▸ **Task to carry out**
Leave out the pictures, and retype the remaining data exactly.

▸ **Data supplied**
※
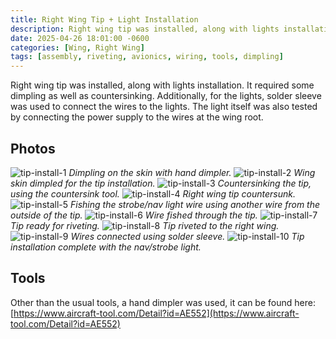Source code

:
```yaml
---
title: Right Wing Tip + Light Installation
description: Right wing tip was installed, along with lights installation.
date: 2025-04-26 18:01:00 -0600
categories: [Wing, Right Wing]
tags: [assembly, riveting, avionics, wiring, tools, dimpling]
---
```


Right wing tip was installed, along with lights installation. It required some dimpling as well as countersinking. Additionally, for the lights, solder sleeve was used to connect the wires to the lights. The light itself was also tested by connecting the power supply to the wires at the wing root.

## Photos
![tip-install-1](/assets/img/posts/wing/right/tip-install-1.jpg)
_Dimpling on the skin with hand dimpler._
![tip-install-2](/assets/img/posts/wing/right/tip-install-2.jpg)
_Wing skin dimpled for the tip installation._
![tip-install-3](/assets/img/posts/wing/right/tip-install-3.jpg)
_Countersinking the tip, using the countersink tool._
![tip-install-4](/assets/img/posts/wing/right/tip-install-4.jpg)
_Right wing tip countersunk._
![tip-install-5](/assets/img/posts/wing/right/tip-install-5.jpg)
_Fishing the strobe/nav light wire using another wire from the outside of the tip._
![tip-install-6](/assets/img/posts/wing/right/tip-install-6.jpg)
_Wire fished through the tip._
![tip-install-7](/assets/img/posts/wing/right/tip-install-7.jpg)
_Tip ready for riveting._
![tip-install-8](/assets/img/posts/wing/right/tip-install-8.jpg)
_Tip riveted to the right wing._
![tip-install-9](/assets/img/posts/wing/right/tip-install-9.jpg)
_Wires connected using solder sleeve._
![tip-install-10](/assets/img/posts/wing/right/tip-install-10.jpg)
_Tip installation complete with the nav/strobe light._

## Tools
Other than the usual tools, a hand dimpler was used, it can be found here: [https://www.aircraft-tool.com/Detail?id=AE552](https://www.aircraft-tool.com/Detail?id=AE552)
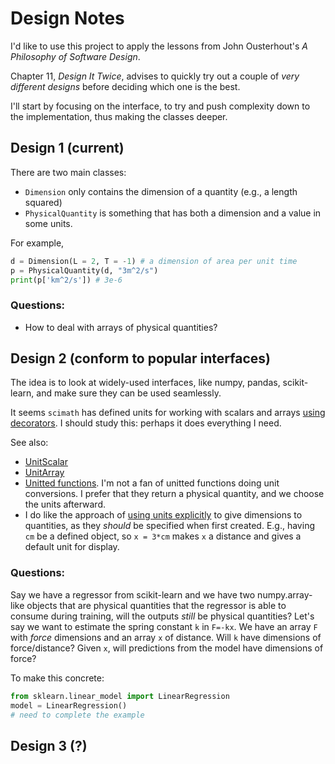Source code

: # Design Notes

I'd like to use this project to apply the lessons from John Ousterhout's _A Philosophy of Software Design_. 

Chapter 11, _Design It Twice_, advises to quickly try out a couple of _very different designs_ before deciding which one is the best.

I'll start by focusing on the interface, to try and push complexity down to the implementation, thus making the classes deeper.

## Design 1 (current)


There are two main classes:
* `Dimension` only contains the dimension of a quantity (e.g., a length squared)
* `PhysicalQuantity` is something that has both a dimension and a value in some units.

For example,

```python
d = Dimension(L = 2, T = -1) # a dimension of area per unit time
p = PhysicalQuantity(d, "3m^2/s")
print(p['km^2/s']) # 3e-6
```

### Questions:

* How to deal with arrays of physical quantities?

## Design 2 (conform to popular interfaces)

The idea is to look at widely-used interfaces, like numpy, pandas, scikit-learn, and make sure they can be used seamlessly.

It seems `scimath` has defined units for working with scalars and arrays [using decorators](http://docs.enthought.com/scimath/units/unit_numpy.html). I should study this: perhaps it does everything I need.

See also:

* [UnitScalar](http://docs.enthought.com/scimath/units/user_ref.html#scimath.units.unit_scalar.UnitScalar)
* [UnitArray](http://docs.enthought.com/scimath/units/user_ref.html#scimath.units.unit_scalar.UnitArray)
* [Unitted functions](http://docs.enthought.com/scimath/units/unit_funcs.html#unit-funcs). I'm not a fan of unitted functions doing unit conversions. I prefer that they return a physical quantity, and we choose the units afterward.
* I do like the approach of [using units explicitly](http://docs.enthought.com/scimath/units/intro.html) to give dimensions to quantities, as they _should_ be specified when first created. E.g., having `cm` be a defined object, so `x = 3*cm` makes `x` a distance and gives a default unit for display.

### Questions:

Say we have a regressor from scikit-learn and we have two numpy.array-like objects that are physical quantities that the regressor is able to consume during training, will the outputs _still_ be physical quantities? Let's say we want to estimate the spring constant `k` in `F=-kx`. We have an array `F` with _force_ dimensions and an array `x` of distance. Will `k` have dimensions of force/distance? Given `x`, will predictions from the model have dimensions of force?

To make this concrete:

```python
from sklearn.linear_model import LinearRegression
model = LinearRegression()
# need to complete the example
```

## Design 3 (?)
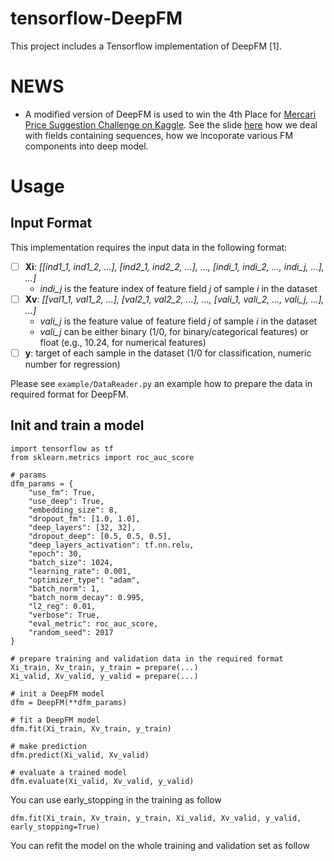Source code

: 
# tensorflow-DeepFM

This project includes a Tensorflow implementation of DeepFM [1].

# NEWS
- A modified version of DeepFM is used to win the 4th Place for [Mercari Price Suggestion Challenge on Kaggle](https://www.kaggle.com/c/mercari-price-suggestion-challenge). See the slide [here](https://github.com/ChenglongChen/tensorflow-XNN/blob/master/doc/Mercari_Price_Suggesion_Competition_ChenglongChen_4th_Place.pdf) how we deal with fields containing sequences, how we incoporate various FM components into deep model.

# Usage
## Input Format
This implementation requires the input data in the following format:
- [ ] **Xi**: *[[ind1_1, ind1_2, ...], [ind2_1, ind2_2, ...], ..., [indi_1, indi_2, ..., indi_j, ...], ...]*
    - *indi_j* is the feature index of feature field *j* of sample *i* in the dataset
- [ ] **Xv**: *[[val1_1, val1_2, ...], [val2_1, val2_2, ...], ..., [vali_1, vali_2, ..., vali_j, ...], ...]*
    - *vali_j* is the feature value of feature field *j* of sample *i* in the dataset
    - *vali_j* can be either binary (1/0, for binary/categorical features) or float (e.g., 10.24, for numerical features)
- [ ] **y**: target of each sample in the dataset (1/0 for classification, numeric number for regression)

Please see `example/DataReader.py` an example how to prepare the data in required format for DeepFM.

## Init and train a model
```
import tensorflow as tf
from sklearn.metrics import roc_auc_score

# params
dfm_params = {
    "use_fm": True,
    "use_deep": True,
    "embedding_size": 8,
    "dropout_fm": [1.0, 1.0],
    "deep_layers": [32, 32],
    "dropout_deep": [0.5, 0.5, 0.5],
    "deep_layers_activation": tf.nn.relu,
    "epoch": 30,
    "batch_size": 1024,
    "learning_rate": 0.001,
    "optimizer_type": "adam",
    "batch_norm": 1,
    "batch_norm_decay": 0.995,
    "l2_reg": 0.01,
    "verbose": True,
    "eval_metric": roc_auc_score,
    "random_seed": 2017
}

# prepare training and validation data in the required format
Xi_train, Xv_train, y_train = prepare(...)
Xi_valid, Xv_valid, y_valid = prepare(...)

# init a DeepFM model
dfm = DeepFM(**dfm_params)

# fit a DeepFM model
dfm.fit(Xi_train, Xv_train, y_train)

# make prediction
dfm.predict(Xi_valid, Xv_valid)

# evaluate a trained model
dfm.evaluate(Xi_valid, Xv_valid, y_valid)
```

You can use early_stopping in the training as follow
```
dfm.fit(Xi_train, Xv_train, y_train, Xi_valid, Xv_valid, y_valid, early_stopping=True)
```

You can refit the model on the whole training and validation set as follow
※
▸ **Answer section**
Source code

:
```yaml
---
title: Right Wing Tip + Light Installation
description: Right wing tip was installed, along with lights installation.
date: 2025-04-26 18:01:00 -0600
categories: [Wing, Right Wing]
tags: [assembly, riveting, avionics, wiring, tools, dimpling]
---
```


Right wing tip was installed, along with lights installation. It required some dimpling as well as countersinking. Additionally, for the lights, solder sleeve was used to connect the wires to the lights. The light itself was also tested by connecting the power supply to the wires at the wing root.

## Photos
![tip-install-1](/assets/img/posts/wing/right/tip-install-1.jpg)
_Dimpling on the skin with hand dimpler._
![tip-install-2](/assets/img/posts/wing/right/tip-install-2.jpg)
_Wing skin dimpled for the tip installation._
![tip-install-3](/assets/img/posts/wing/right/tip-install-3.jpg)
_Countersinking the tip, using the countersink tool._
![tip-install-4](/assets/img/posts/wing/right/tip-install-4.jpg)
_Right wing tip countersunk._
![tip-install-5](/assets/img/posts/wing/right/tip-install-5.jpg)
_Fishing the strobe/nav light wire using another wire from the outside of the tip._
![tip-install-6](/assets/img/posts/wing/right/tip-install-6.jpg)
_Wire fished through the tip._
![tip-install-7](/assets/img/posts/wing/right/tip-install-7.jpg)
_Tip ready for riveting._
![tip-install-8](/assets/img/posts/wing/right/tip-install-8.jpg)
_Tip riveted to the right wing._
![tip-install-9](/assets/img/posts/wing/right/tip-install-9.jpg)
_Wires connected using solder sleeve._
![tip-install-10](/assets/img/posts/wing/right/tip-install-10.jpg)
_Tip installation complete with the nav/strobe light._

## Tools
Other than the usual tools, a hand dimpler was used, it can be found here: [https://www.aircraft-tool.com/Detail?id=AE552](https://www.aircraft-tool.com/Detail?id=AE552)
Source code

: # Design Notes

I'd like to use this project to apply the lessons from John Ousterhout's _A Philosophy of Software Design_. 

Chapter 11, _Design It Twice_, advises to quickly try out a couple of _very different designs_ before deciding which one is the best.

I'll start by focusing on the interface, to try and push complexity down to the implementation, thus making the classes deeper.

## Design 1 (current)


There are two main classes:
* `Dimension` only contains the dimension of a quantity (e.g., a length squared)
* `PhysicalQuantity` is something that has both a dimension and a value in some units.

For example,

```python
d = Dimension(L = 2, T = -1) # a dimension of area per unit time
p = PhysicalQuantity(d, "3m^2/s")
print(p['km^2/s']) # 3e-6
```

### Questions:

* How to deal with arrays of physical quantities?

## Design 2 (conform to popular interfaces)

The idea is to look at widely-used interfaces, like numpy, pandas, scikit-learn, and make sure they can be used seamlessly.

It seems `scimath` has defined units for working with scalars and arrays [using decorators](http://docs.enthought.com/scimath/units/unit_numpy.html). I should study this: perhaps it does everything I need.

See also:

* [UnitScalar](http://docs.enthought.com/scimath/units/user_ref.html#scimath.units.unit_scalar.UnitScalar)
* [UnitArray](http://docs.enthought.com/scimath/units/user_ref.html#scimath.units.unit_scalar.UnitArray)
* [Unitted functions](http://docs.enthought.com/scimath/units/unit_funcs.html#unit-funcs). I'm not a fan of unitted functions doing unit conversions. I prefer that they return a physical quantity, and we choose the units afterward.
* I do like the approach of [using units explicitly](http://docs.enthought.com/scimath/units/intro.html) to give dimensions to quantities, as they _should_ be specified when first created. E.g., having `cm` be a defined object, so `x = 3*cm` makes `x` a distance and gives a default unit for display.

### Questions:

Say we have a regressor from scikit-learn and we have two numpy.array-like objects that are physical quantities that the regressor is able to consume during training, will the outputs _still_ be physical quantities? Let's say we want to estimate the spring constant `k` in `F=-kx`. We have an array `F` with _force_ dimensions and an array `x` of distance. Will `k` have dimensions of force/distance? Given `x`, will predictions from the model have dimensions of force?

To make this concrete:

```python
from sklearn.linear_model import LinearRegression
model = LinearRegression()
# need to complete the example
```

## Design 3 (?)
Source code

: 
# tensorflow-DeepFM

This project includes a Tensorflow implementation of DeepFM [1].

# NEWS
- A modified version of DeepFM is used to win the 4th Place for [Mercari Price Suggestion Challenge on Kaggle](https://www.kaggle.com/c/mercari-price-suggestion-challenge). See the slide [here](https://github.com/ChenglongChen/tensorflow-XNN/blob/master/doc/Mercari_Price_Suggesion_Competition_ChenglongChen_4th_Place.pdf) how we deal with fields containing sequences, how we incoporate various FM components into deep model.

# Usage
## Input Format
This implementation requires the input data in the following format:
- [ ] **Xi**: *[[ind1_1, ind1_2, ...], [ind2_1, ind2_2, ...], ..., [indi_1, indi_2, ..., indi_j, ...], ...]*
    - *indi_j* is the feature index of feature field *j* of sample *i* in the dataset
- [ ] **Xv**: *[[val1_1, val1_2, ...], [val2_1, val2_2, ...], ..., [vali_1, vali_2, ..., vali_j, ...], ...]*
    - *vali_j* is the feature value of feature field *j* of sample *i* in the dataset
    - *vali_j* can be either binary (1/0, for binary/categorical features) or float (e.g., 10.24, for numerical features)
- [ ] **y**: target of each sample in the dataset (1/0 for classification, numeric number for regression)

Please see `example/DataReader.py` an example how to prepare the data in required format for DeepFM.

## Init and train a model
```
import tensorflow as tf
from sklearn.metrics import roc_auc_score

# params
dfm_params = {
    "use_fm": True,
    "use_deep": True,
    "embedding_size": 8,
    "dropout_fm": [1.0, 1.0],
    "deep_layers": [32, 32],
    "dropout_deep": [0.5, 0.5, 0.5],
    "deep_layers_activation": tf.nn.relu,
    "epoch": 30,
    "batch_size": 1024,
    "learning_rate": 0.001,
    "optimizer_type": "adam",
    "batch_norm": 1,
    "batch_norm_decay": 0.995,
    "l2_reg": 0.01,
    "verbose": True,
    "eval_metric": roc_auc_score,
    "random_seed": 2017
}

# prepare training and validation data in the required format
Xi_train, Xv_train, y_train = prepare(...)
Xi_valid, Xv_valid, y_valid = prepare(...)

# init a DeepFM model
dfm = DeepFM(**dfm_params)

# fit a DeepFM model
dfm.fit(Xi_train, Xv_train, y_train)

# make prediction
dfm.predict(Xi_valid, Xv_valid)

# evaluate a trained model
dfm.evaluate(Xi_valid, Xv_valid, y_valid)
```

You can use early_stopping in the training as follow
```
dfm.fit(Xi_train, Xv_train, y_train, Xi_valid, Xv_valid, y_valid, early_stopping=True)
```

You can refit the model on the whole training and validation set as follow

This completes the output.